** Opening Supplied material block **

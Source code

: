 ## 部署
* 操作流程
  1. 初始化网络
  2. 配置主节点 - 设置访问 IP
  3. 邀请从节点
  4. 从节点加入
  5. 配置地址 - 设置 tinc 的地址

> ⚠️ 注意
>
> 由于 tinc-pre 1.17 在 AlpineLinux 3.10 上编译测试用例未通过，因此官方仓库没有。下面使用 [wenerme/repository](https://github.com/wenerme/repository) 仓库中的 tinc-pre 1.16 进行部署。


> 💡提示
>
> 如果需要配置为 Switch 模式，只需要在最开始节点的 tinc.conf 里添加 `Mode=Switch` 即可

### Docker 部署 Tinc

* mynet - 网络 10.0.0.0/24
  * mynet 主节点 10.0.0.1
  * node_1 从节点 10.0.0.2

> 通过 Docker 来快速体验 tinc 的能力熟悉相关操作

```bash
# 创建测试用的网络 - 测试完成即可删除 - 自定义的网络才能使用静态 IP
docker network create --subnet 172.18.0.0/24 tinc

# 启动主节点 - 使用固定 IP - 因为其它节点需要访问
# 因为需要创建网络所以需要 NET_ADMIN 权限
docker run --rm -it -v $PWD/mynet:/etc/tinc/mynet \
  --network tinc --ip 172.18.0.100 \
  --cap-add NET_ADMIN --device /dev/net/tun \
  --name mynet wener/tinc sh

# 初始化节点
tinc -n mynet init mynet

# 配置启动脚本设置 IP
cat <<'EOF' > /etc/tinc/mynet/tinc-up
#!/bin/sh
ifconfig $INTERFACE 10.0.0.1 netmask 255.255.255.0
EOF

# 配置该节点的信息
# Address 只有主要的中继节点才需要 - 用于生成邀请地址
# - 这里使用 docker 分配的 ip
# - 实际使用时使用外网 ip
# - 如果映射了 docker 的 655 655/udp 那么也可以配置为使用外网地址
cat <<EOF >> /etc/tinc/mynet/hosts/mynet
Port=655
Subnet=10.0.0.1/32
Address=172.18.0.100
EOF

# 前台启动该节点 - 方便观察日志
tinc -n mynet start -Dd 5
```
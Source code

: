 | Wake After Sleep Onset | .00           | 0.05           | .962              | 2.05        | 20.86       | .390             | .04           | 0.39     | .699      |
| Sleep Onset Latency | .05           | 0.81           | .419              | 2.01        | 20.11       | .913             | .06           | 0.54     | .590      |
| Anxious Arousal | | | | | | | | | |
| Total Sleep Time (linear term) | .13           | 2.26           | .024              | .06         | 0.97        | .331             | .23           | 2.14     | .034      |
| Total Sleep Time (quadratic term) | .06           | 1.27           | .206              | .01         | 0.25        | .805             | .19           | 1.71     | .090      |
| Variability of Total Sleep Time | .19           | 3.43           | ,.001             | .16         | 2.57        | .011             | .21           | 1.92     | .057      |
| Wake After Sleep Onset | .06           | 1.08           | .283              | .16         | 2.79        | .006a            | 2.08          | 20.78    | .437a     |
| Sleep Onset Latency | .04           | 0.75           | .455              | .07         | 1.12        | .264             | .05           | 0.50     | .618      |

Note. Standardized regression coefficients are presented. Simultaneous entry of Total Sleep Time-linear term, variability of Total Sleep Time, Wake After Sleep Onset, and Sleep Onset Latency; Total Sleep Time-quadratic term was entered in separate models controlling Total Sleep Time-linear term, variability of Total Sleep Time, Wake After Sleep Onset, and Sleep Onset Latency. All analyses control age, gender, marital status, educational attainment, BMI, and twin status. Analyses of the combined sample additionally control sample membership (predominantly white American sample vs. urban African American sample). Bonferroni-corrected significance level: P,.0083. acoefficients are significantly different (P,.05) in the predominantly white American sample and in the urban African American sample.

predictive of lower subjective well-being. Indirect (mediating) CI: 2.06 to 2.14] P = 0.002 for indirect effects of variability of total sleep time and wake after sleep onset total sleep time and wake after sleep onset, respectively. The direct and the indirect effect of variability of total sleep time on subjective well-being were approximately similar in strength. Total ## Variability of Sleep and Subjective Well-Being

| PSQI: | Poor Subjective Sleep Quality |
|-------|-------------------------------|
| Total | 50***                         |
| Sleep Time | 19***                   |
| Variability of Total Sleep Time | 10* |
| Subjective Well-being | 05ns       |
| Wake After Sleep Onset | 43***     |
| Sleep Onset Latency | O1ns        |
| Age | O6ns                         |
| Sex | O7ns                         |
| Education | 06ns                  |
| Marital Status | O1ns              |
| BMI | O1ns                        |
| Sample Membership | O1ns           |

** Closing Supplied material block **

● Task goal
What is needed is an exact copy of all the entries.

● Exercise output
Source code

: ## 部署
* 操作流程
  1. 初始化网络
  2. 配置主节点 - 设置访问 IP
  3. 邀请从节点
  4. 从节点加入
  5. 配置地址 - 设置 tinc 的地址

> ⚠️ 注意
>
> 由于 tinc-pre 1.17 在 AlpineLinux 3.10 上编译测试用例未通过，因此官方仓库没有。下面使用 [wenerme/repository](https://github.com/wenerme/repository) 仓库中的 tinc-pre 1.16 进行部署。


> 💡提示
>
> 如果需要配置为 Switch 模式，只需要在最开始节点的 tinc.conf 里添加 `Mode=Switch` 即可

### Docker 部署 Tinc

* mynet - 网络 10.0.0.0/24
  * mynet 主节点 10.0.0.1
  * node_1 从节点 10.0.0.2

> 通过 Docker 来快速体验 tinc 的能力熟悉相关操作

```bash
# 创建测试用的网络 - 测试完成即可删除 - 自定义的网络才能使用静态 IP
docker network create --subnet 172.18.0.0/24 tinc

# 启动主节点 - 使用固定 IP - 因为其它节点需要访问
# 因为需要创建网络所以需要 NET_ADMIN 权限
docker run --rm -it -v $PWD/mynet:/etc/tinc/mynet \
  --network tinc --ip 172.18.0.100 \
  --cap-add NET_ADMIN --device /dev/net/tun \
  --name mynet wener/tinc sh

# 初始化节点
tinc -n mynet init mynet

# 配置启动脚本设置 IP
cat <<'EOF' > /etc/tinc/mynet/tinc-up
#!/bin/sh
ifconfig $INTERFACE 10.0.0.1 netmask 255.255.255.0
EOF

# 配置该节点的信息
# Address 只有主要的中继节点才需要 - 用于生成邀请地址
# - 这里使用 docker 分配的 ip
# - 实际使用时使用外网 ip
# - 如果映射了 docker 的 655 655/udp 那么也可以配置为使用外网地址
cat <<EOF >> /etc/tinc/mynet/hosts/mynet
Port=655
Subnet=10.0.0.1/32
Address=172.18.0.100
EOF

# 前台启动该节点 - 方便观察日志
tinc -n mynet start -Dd 5
```
Source code

: | Wake After Sleep Onset | .00           | 0.05           | .962              | 2.05        | 20.86       | .390             | .04           | 0.39     | .699      |
| Sleep Onset Latency | .05           | 0.81           | .419              | 2.01        | 20.11       | .913             | .06           | 0.54     | .590      |
| Anxious Arousal | | | | | | | | | |
| Total Sleep Time (linear term) | .13           | 2.26           | .024              | .06         | 0.97        | .331             | .23           | 2.14     | .034      |
| Total Sleep Time (quadratic term) | .06           | 1.27           | .206              | .01         | 0.25        | .805             | .19           | 1.71     | .090      |
| Variability of Total Sleep Time | .19           | 3.43           | ,.001             | .16         | 2.57        | .011             | .21           | 1.92     | .057      |
| Wake After Sleep Onset | .06           | 1.08           | .283              | .16         | 2.79        | .006a            | 2.08          | 20.78    | .437a     |
| Sleep Onset Latency | .04           | 0.75           | .455              | .07         | 1.12        | .264             | .05           | 0.50     | .618      |

Note. Standardized regression coefficients are presented. Simultaneous entry of Total Sleep Time-linear term, variability of Total Sleep Time, Wake After Sleep Onset, and Sleep Onset Latency; Total Sleep Time-quadratic term was entered in separate models controlling Total Sleep Time-linear term, variability of Total Sleep Time, Wake After Sleep Onset, and Sleep Onset Latency. All analyses control age, gender, marital status, educational attainment, BMI, and twin status. Analyses of the combined sample additionally control sample membership (predominantly white American sample vs. urban African American sample). Bonferroni-corrected significance level: P,.0083. acoefficients are significantly different (P,.05) in the predominantly white American sample and in the urban African American sample.

predictive of lower subjective well-being. Indirect (mediating) CI: 2.06 to 2.14] P = 0.002 for indirect effects of variability of total sleep time and wake after sleep onset total sleep time and wake after sleep onset, respectively. The direct and the indirect effect of variability of total sleep time on subjective well-being were approximately similar in strength. Total ## Variability of Sleep and Subjective Well-Being

| PSQI: | Poor Subjective Sleep Quality |
|-------|-------------------------------|
| Total | 50***                         |
| Sleep Time | 19***                   |
| Variability of Total Sleep Time | 10* |
| Subjective Well-being | 05ns       |
| Wake After Sleep Onset | 43***     |
| Sleep Onset Latency | O1ns        |
| Age | O6ns                         |
| Sex | O7ns                         |
| Education | 06ns                  |
| Marital Status | O1ns              |
| BMI | O1ns                        |
| Sample Membership | O1ns           |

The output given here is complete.